Several years ago, Mark and I found ourselves sharing an office together in Richmond, Virginia. It was nothing elaborate, but we both had our own carrels, computers, and commissions.
The trouble started with the fact that Mark’s desk was closer to the door than mine. I mean, when you are hauling in a bunch of literature and lesson plans, it’s so much easier to put them down on the first desk than to walk those extra three steps, don’t you think?
Which brings me to the reason that my bottle of sparkling water was on Mark’s desk. On a recent trip to pick up supplies, I decided that I could save money by keeping my own (big) bottle of club soda available in our office. That way, we weren’t at the mercy of the vending machines. Makes sense, right?
But have you noticed that trying to save a few cents here and there sometimes ends in an expenditure of more than you bargained for? Yeah….I learned that lesson that day, too.
Mark was seated at his desk and I stood over him expounding on my next big idea with gusto and enthusiasm. Single-focused on the passion of the moment, I opened the bottle of soda water without consideration to the jostling it had incurred before arrival. It exploded all over the desk and into Mark’s open laptop.
The next few minutes involved lots of scrambling, dripping and sopping. I felt as sick as Mark looked. But the only thing that he said was, “Accidents happen. After all, it’s just a machine.”

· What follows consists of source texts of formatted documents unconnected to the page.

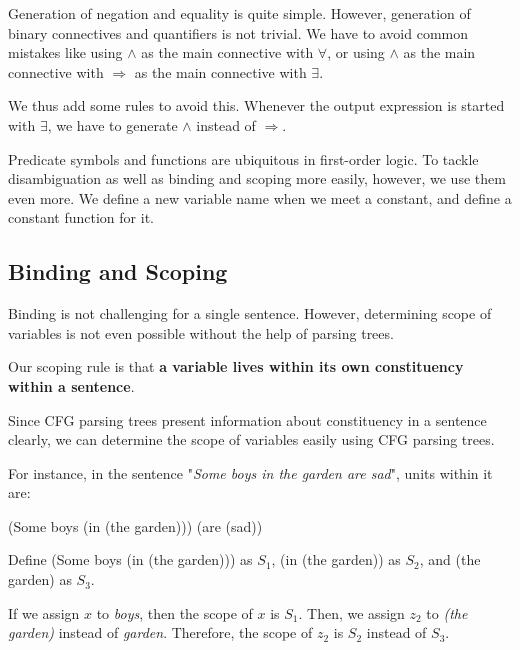 \documentclass{article}
\begin{document}
{{		Generation of negation and equality is quite simple. However, generation of binary connectives and quantifiers is not trivial. We have to avoid common mistakes like using $\wedge $ as the main connective with $\forall $, or using $\wedge $ as the main connective with $\Rightarrow $ as the main connective with $\exists $. 

		We thus add some rules to avoid this. Whenever the output expression is started with $\exists $, we have to generate $\wedge $ instead of $\Rightarrow$. 

		Predicate symbols and functions are ubiquitous in first-order logic. To tackle disambiguation as well as binding and scoping more easily, however, we use them even more. We define a new variable name when we meet a constant, and define a constant function for it. 
	}

	\subsection{Binding and Scoping}{

		Binding is not challenging for a single sentence. However, determining scope of variables is not even possible without the help of parsing trees. 


		Our scoping rule is that \textbf{a variable lives within its own constituency within a sentence}. 

		Since CFG parsing trees present information about constituency in a sentence clearly, we can determine the scope of variables easily using CFG parsing trees. 


		For instance, in the sentence "\emph{Some boys in the garden are sad}", units within it are: 

		(Some boys (in (the garden))) (are (sad))

		Define (Some boys (in (the garden))) as $S_1$, (in (the garden)) as $S_2 $, and (the garden) as $S_3 $. 

		If we assign $x$ to \emph{boys}, then the scope of $x$ is $S_1$. Then, we assign $z_2$ to \emph{(the garden)} instead of \emph{garden}. Therefore, the scope of $z_2$ is $S_2 $ instead of $S_3 $. 
	}
}
\end{document}
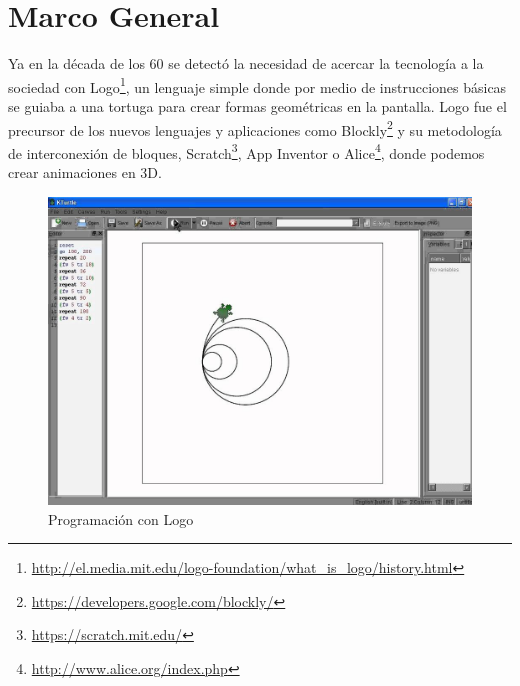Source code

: \documentclass[a4paper, 12pt]{book}
\begin{document}
\section{Marco General}
\label{subsec:marcogral}
Ya en la década de los 60 se detectó la necesidad de acercar la tecnología a la sociedad con Logo\footnote{\url{http://el.media.mit.edu/logo-foundation/what_is_logo/history.html}}, un lenguaje simple donde por medio de instrucciones básicas se guiaba a una tortuga para crear formas geométricas en la pantalla.
Logo fue el precursor de los nuevos lenguajes y aplicaciones como Blockly\footnote{\url{https://developers.google.com/blockly/}} y su metodología de interconexión de bloques, Scratch\footnote{\url{https://scratch.mit.edu/}}, App Inventor o Alice\footnote{\url{http://www.alice.org/index.php}}, donde podemos crear animaciones en 3D.
\begin{figure}[H]
  \centering
  \includegraphics[width=0.60\linewidth, keepaspectratio]{img/logoProgramm}
  \caption{Programación con Logo}
  \label{fig:logoProgramm}
\end{figure} 
\end{document}
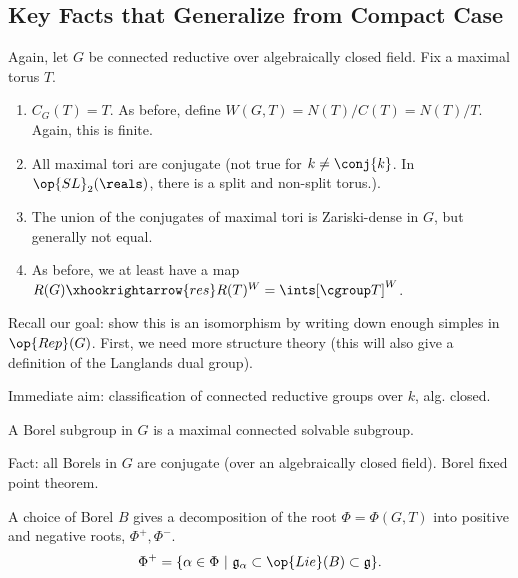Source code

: \subsection{Key Facts that Generalize from Compact Case} Again, let $G$
be connected reductive over algebraically closed field. Fix a maximal torus $T$.

\begin{enumerate}[(1)]
\item $C_G(T) = T$. As before, define $W(G, T) = N(T)/C(T) = N(T)/T$. Again,
this is finite.
\item All maximal tori are conjugate (not true for $k \neq \conj{k}$. In 
$\op{SL}_2(\reals)$, there is a split and non-split torus.).
\item The union of the conjugates of maximal tori is Zariski-dense in $G$, but
generally not equal.
\item As before, we at least have a map $R(G) \xhookrightarrow{res} R(T)^W
= \ints[\cgroup T]^W$.
\end{enumerate}

Recall our goal: show this is an isomorphism by writing down enough simples in
$\op{Rep}(G)$. First, we need more structure theory (this will also give a
definition of the Langlands dual group). 

Immediate aim: classification of connected reductive groups over $k$, alg.
closed.

\begin{defn}
A Borel subgroup in $G$ is a maximal connected solvable subgroup.
\end{defn}

Fact: all Borels in $G$ are conjugate (over an algebraically closed field).
Borel fixed point theorem.

A choice of Borel $B$ gives a decomposition of the root $\Phi = \Phi(G, T)$
into positive and negative roots, $\Phi^+, \Phi^-$. 
\[\Phi^+ = \{ \alpha \in \Phi \ | \ \mathfrak{g}_\alpha
    \subset \op{Lie}(B) \subset \mathfrak{g} \}.\]
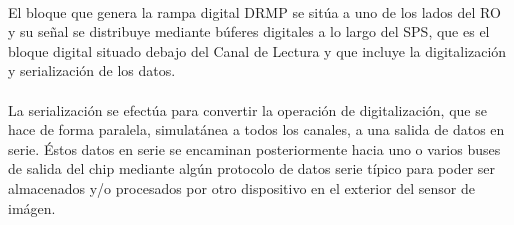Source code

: \paragraph{}
El bloque que genera la rampa digital DRMP se sitúa a uno de los lados del RO y
su señal se distribuye mediante búferes digitales a lo largo del SPS, que es
el bloque digital situado debajo del Canal de Lectura y que incluye la digitalización
y serialización de los datos.

\paragraph{}
La serialización se efectúa para convertir la operación de digitalización, que se
hace de forma paralela, simulatánea a todos los canales, a una salida de datos en serie.
Éstos datos en serie se encaminan posteriormente hacia uno o varios buses de salida
del chip mediante algún protocolo de datos serie típico para poder ser almacenados
y/o procesados por otro dispositivo en el exterior del sensor de imágen.
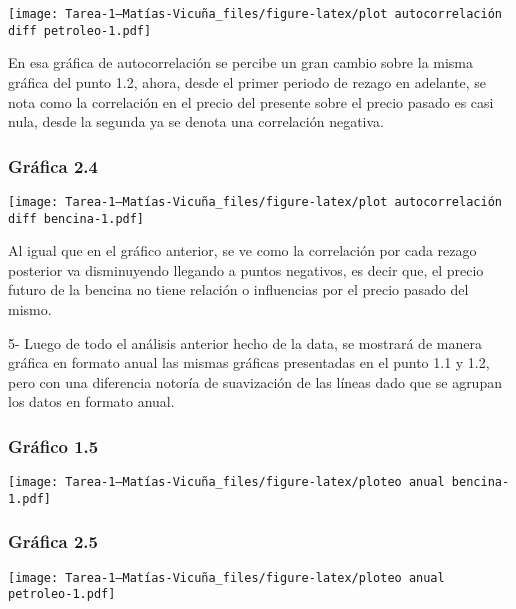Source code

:\documentclass[
]{article}
\begin{document}
\texttt{[image: Tarea-1---Matías-Vicuña\_files/figure-latex/plot autocorrelación diff petroleo-1.pdf]}

En esa gráfica de autocorrelación se percibe un gran cambio sobre la
misma gráfica del punto 1.2, ahora, desde el primer periodo de rezago en
adelante, se nota como la correlación en el precio del presente sobre el
precio pasado es casi nula, desde la segunda ya se denota una
correlación negativa.

\hypertarget{gruxe1fica-2.4}{%
\subsubsection{Gráfica 2.4}\label{gruxe1fica-2.4}}

\texttt{[image: Tarea-1---Matías-Vicuña\_files/figure-latex/plot autocorrelación diff bencina-1.pdf]}

Al igual que en el gráfico anterior, se ve como la correlación por cada
rezago posterior va disminuyendo llegando a puntos negativos, es decir
que, el precio futuro de la bencina no tiene relación o influencias por
el precio pasado del mismo.

\newpage

5- Luego de todo el análisis anterior hecho de la data, se mostrará de
manera gráfica en formato anual las mismas gráficas presentadas en el
punto 1.1 y 1.2, pero con una diferencia notoría de suavización de las
líneas dado que se agrupan los datos en formato anual.

\hypertarget{gruxe1fico-1.5}{%
\subsubsection{Gráfico 1.5}\label{gruxe1fico-1.5}}

\texttt{[image: Tarea-1---Matías-Vicuña\_files/figure-latex/ploteo anual bencina-1.pdf]}

\vspace{3mm}

\hypertarget{gruxe1fica-2.5}{%
\subsubsection{Gráfica 2.5}\label{gruxe1fica-2.5}}

\texttt{[image: Tarea-1---Matías-Vicuña\_files/figure-latex/ploteo anual petroleo-1.pdf]}
\end{document}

This story for the computer doesn’t end well. I ruined Mark’s laptop that day. It did blink several times and fuzz a bit, but eventually, it died a quiet death – taking all his contacts, documents and files with it. Some had been backed up. Some had not.
Unfortunately, there have been too many of these type stories in our marriage – stories in which I have dropped, broken or backed into something just because I wasn’t paying attention.
But almost to a situation, Mark’s reaction has been the same: saying little, forgiving much.
I guess it’s these very situations, the ones which expose us at our worse, which have truly grown our marriage.
And although I began marriage with a vague distrust for most of the male species, I’ve learned that a man who truly trusts God can be trusted…even when you are at your worst.